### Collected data

◆ ◆ ◆ ◆ ◆

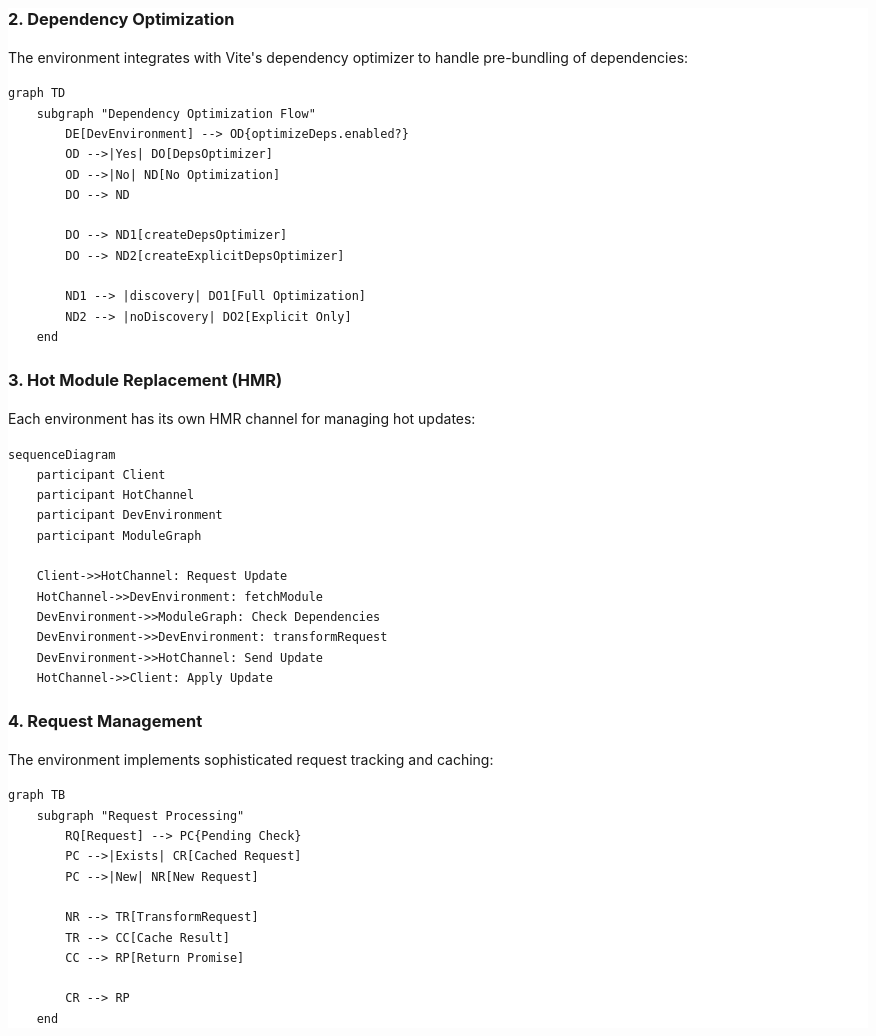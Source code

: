 ### 2. Dependency Optimization

The environment integrates with Vite's dependency optimizer to handle pre-bundling of dependencies:

```mermaid
graph TD
    subgraph "Dependency Optimization Flow"
        DE[DevEnvironment] --> OD{optimizeDeps.enabled?}
        OD -->|Yes| DO[DepsOptimizer]
        OD -->|No| ND[No Optimization]
        DO --> ND
        
        DO --> ND1[createDepsOptimizer]
        DO --> ND2[createExplicitDepsOptimizer]
        
        ND1 --> |discovery| DO1[Full Optimization]
        ND2 --> |noDiscovery| DO2[Explicit Only]
    end
```

### 3. Hot Module Replacement (HMR)

Each environment has its own HMR channel for managing hot updates:

```mermaid
sequenceDiagram
    participant Client
    participant HotChannel
    participant DevEnvironment
    participant ModuleGraph
    
    Client->>HotChannel: Request Update
    HotChannel->>DevEnvironment: fetchModule
    DevEnvironment->>ModuleGraph: Check Dependencies
    DevEnvironment->>DevEnvironment: transformRequest
    DevEnvironment->>HotChannel: Send Update
    HotChannel->>Client: Apply Update
```

### 4. Request Management

The environment implements sophisticated request tracking and caching:

```mermaid
graph TB
    subgraph "Request Processing"
        RQ[Request] --> PC{Pending Check}
        PC -->|Exists| CR[Cached Request]
        PC -->|New| NR[New Request]
        
        NR --> TR[TransformRequest]
        TR --> CC[Cache Result]
        CC --> RP[Return Promise]
        
        CR --> RP
    end
```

◆ ◆ ◆ ◆ ◆

### About this exercise
Pull out every line of the records that includes the string "ModuleGraph".

### Your response
    participant ModuleGraph
    DevEnvironment->>ModuleGraph: Check Dependencies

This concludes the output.